◆ **Task material**:
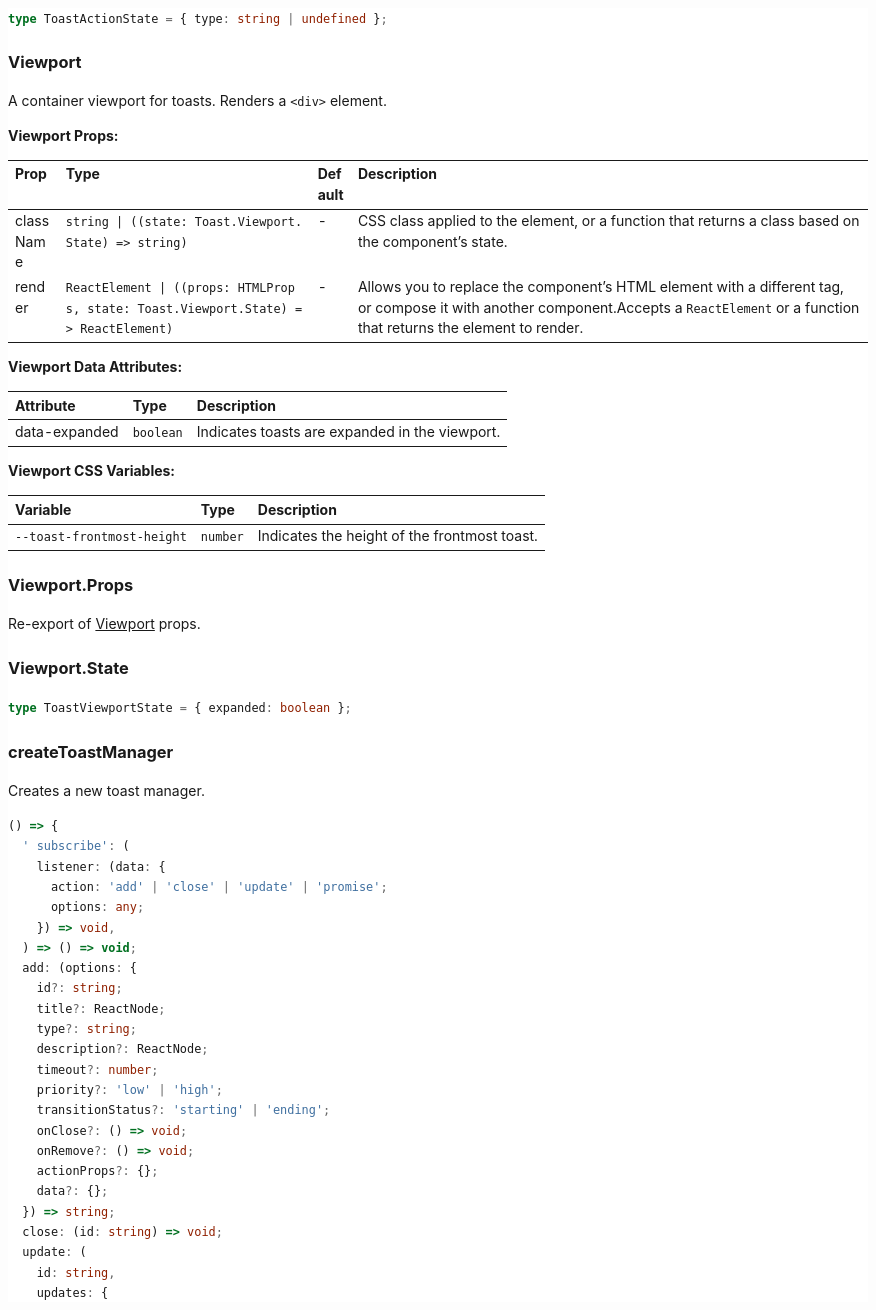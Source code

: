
 ```typescript
type ToastActionState = { type: string | undefined };
```

### Viewport

A container viewport for toasts. Renders a `<div>` element.

**Viewport Props:**

| Prop           | Type                                                                                    | Default | Description                                                                                                                                                                              |
| :------------- | :-------------------------------------------------------------------------------------- | :------ | :--------------------------------------------------------------------------------------------------------------------------------------------------------------------------------------- |
| className      | `string \| ((state: Toast.Viewport.State) => string)`                                   | -       | CSS class applied to the element, or a function that returns a class based on the component’s state.                                                                                     |
| render         | `ReactElement \| ((props: HTMLProps, state: Toast.Viewport.State) => ReactElement)`     | -       | Allows you to replace the component’s HTML element with a different tag, or compose it with another component.Accepts a `ReactElement` or a function that returns the element to render. |

**Viewport Data Attributes:**

| Attribute      | Type      | Description                                       |
| :------------- | :-------- | :------------------------------------------------ |
| data-expanded  | `boolean` | Indicates toasts are expanded in the viewport.    |

**Viewport CSS Variables:**

| Variable                       | Type      | Description                                       |
| :----------------------------- | :-------- | :------------------------------------------------ |
| `--toast-frontmost-height`     | `number`  | Indicates the height of the frontmost toast.      |

### Viewport.Props

Re-export of [Viewport](#viewport) props.

### Viewport.State

```typescript
type ToastViewportState = { expanded: boolean };
```

### createToastManager

Creates a new toast manager.

```typescript
() => {
  ' subscribe': (
    listener: (data: {
      action: 'add' | 'close' | 'update' | 'promise';
      options: any;
    }) => void,
  ) => () => void;
  add: (options: {
    id?: string;
    title?: ReactNode;
    type?: string;
    description?: ReactNode;
    timeout?: number;
    priority?: 'low' | 'high';
    transitionStatus?: 'starting' | 'ending';
    onClose?: () => void;
    onRemove?: () => void;
    actionProps?: {};
    data?: {};
  }) => string;
  close: (id: string) => void;
  update: (
    id: string,
    updates: {
```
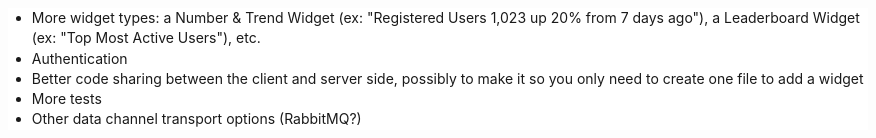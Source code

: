- More widget types: a Number & Trend Widget (ex: "Registered Users 1,023 up 20% from 7 days ago"), a Leaderboard Widget (ex: "Top Most Active Users"), etc.
- Authentication
- Better code sharing between the client and server side, possibly to make it so you only need to create one file to add a widget
- More tests
- Other data channel transport options (RabbitMQ?)

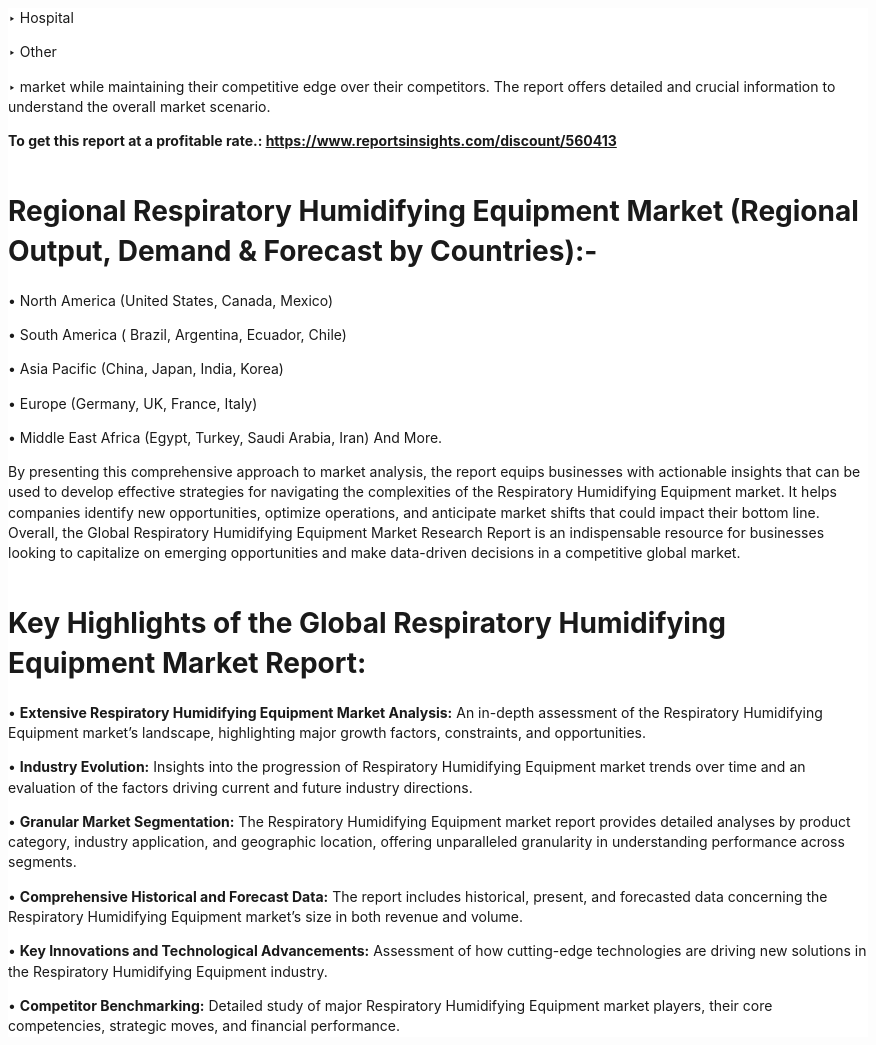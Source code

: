   ‣ Hospital

   ‣ Other

   ‣  market while maintaining their competitive edge over their competitors. The report offers detailed and crucial information to understand the overall market scenario.

<strong>To get this report at a profitable rate.: <a href=https://www.reportsinsights.com/discount/560413>https://www.reportsinsights.com/discount/560413</a></strong></font>

# <strong>Regional Respiratory Humidifying Equipment Market (Regional Output, Demand &amp; Forecast by Countries):-</strong>

• North America (United States, Canada, Mexico)

• South America ( Brazil, Argentina, Ecuador, Chile)

• Asia Pacific (China, Japan, India, Korea)

• Europe (Germany, UK, France, Italy)

• Middle East Africa (Egypt, Turkey, Saudi Arabia, Iran) And More.

By presenting this comprehensive approach to market analysis, the report equips businesses with actionable insights that can be used to develop effective strategies for navigating the complexities of the Respiratory Humidifying Equipment market. It helps companies identify new opportunities, optimize operations, and anticipate market shifts that could impact their bottom line. Overall, the Global Respiratory Humidifying Equipment Market Research Report is an indispensable resource for businesses looking to capitalize on emerging opportunities and make data-driven decisions in a competitive global market.

# <strong>Key Highlights of the Global Respiratory Humidifying Equipment Market Report:</strong>

• <strong>Extensive Respiratory Humidifying Equipment Market Analysis:</strong> An in-depth assessment of the Respiratory Humidifying Equipment market’s landscape, highlighting major growth factors, constraints, and opportunities.

• <strong>Industry Evolution:</strong> Insights into the progression of Respiratory Humidifying Equipment market trends over time and an evaluation of the factors driving current and future industry directions.

• <strong>Granular Market Segmentation:</strong> The Respiratory Humidifying Equipment market report provides detailed analyses by product category, industry application, and geographic location, offering unparalleled granularity in understanding performance across segments.

• <strong>Comprehensive Historical and Forecast Data:</strong> The report includes historical, present, and forecasted data concerning the Respiratory Humidifying Equipment market’s size in both revenue and volume.

• <strong>Key Innovations and Technological Advancements:</strong> Assessment of how cutting-edge technologies are driving new solutions in the Respiratory Humidifying Equipment industry.

• <strong>Competitor Benchmarking:</strong> Detailed study of major Respiratory Humidifying Equipment market players, their core competencies, strategic moves, and financial performance.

◆ **Task**:
Copy all the lines of data exactly as they appear, dropping any images.

◆ **Written response**:
Source code

:
 ```typescript
type ToastActionState = { type: string | undefined };
```

### Viewport

A container viewport for toasts. Renders a `<div>` element.

**Viewport Props:**

| Prop           | Type                                                                                    | Default | Description                                                                                                                                                                              |
| :------------- | :-------------------------------------------------------------------------------------- | :------ | :--------------------------------------------------------------------------------------------------------------------------------------------------------------------------------------- |
| className      | `string \| ((state: Toast.Viewport.State) => string)`                                   | -       | CSS class applied to the element, or a function that returns a class based on the component’s state.                                                                                     |
| render         | `ReactElement \| ((props: HTMLProps, state: Toast.Viewport.State) => ReactElement)`     | -       | Allows you to replace the component’s HTML element with a different tag, or compose it with another component.Accepts a `ReactElement` or a function that returns the element to render. |

**Viewport Data Attributes:**

| Attribute      | Type      | Description                                       |
| :------------- | :-------- | :------------------------------------------------ |
| data-expanded  | `boolean` | Indicates toasts are expanded in the viewport.    |

**Viewport CSS Variables:**

| Variable                       | Type      | Description                                       |
| :----------------------------- | :-------- | :------------------------------------------------ |
| `--toast-frontmost-height`     | `number`  | Indicates the height of the frontmost toast.      |

### Viewport.Props

Re-export of [Viewport](#viewport) props.

### Viewport.State

```typescript
type ToastViewportState = { expanded: boolean };
```

### createToastManager

Creates a new toast manager.

```typescript
() => {
  ' subscribe': (
    listener: (data: {
      action: 'add' | 'close' | 'update' | 'promise';
      options: any;
    }) => void,
  ) => () => void;
  add: (options: {
    id?: string;
    title?: ReactNode;
    type?: string;
    description?: ReactNode;
    timeout?: number;
    priority?: 'low' | 'high';
    transitionStatus?: 'starting' | 'ending';
    onClose?: () => void;
    onRemove?: () => void;
    actionProps?: {};
    data?: {};
  }) => string;
  close: (id: string) => void;
  update: (
    id: string,
    updates: {
```
Source code

:- More widget types: a Number & Trend Widget (ex: "Registered Users 1,023 up 20% from 7 days ago"), a Leaderboard Widget (ex: "Top Most Active Users"), etc.
- Authentication
- Better code sharing between the client and server side, possibly to make it so you only need to create one file to add a widget
- More tests
- Other data channel transport options (RabbitMQ?)

Source code

:   ‣ Hospital

   ‣ Other

   ‣  market while maintaining their competitive edge over their competitors. The report offers detailed and crucial information to understand the overall market scenario.

<strong>To get this report at a profitable rate.: <a href=https://www.reportsinsights.com/discount/560413>https://www.reportsinsights.com/discount/560413</a></strong></font>

# <strong>Regional Respiratory Humidifying Equipment Market (Regional Output, Demand &amp; Forecast by Countries):-</strong>

• North America (United States, Canada, Mexico)

• South America ( Brazil, Argentina, Ecuador, Chile)

• Asia Pacific (China, Japan, India, Korea)

• Europe (Germany, UK, France, Italy)

• Middle East Africa (Egypt, Turkey, Saudi Arabia, Iran) And More.

By presenting this comprehensive approach to market analysis, the report equips businesses with actionable insights that can be used to develop effective strategies for navigating the complexities of the Respiratory Humidifying Equipment market. It helps companies identify new opportunities, optimize operations, and anticipate market shifts that could impact their bottom line. Overall, the Global Respiratory Humidifying Equipment Market Research Report is an indispensable resource for businesses looking to capitalize on emerging opportunities and make data-driven decisions in a competitive global market.

# <strong>Key Highlights of the Global Respiratory Humidifying Equipment Market Report:</strong>

• <strong>Extensive Respiratory Humidifying Equipment Market Analysis:</strong> An in-depth assessment of the Respiratory Humidifying Equipment market’s landscape, highlighting major growth factors, constraints, and opportunities.

• <strong>Industry Evolution:</strong> Insights into the progression of Respiratory Humidifying Equipment market trends over time and an evaluation of the factors driving current and future industry directions.

• <strong>Granular Market Segmentation:</strong> The Respiratory Humidifying Equipment market report provides detailed analyses by product category, industry application, and geographic location, offering unparalleled granularity in understanding performance across segments.

• <strong>Comprehensive Historical and Forecast Data:</strong> The report includes historical, present, and forecasted data concerning the Respiratory Humidifying Equipment market’s size in both revenue and volume.

• <strong>Key Innovations and Technological Advancements:</strong> Assessment of how cutting-edge technologies are driving new solutions in the Respiratory Humidifying Equipment industry.

• <strong>Competitor Benchmarking:</strong> Detailed study of major Respiratory Humidifying Equipment market players, their core competencies, strategic moves, and financial performance.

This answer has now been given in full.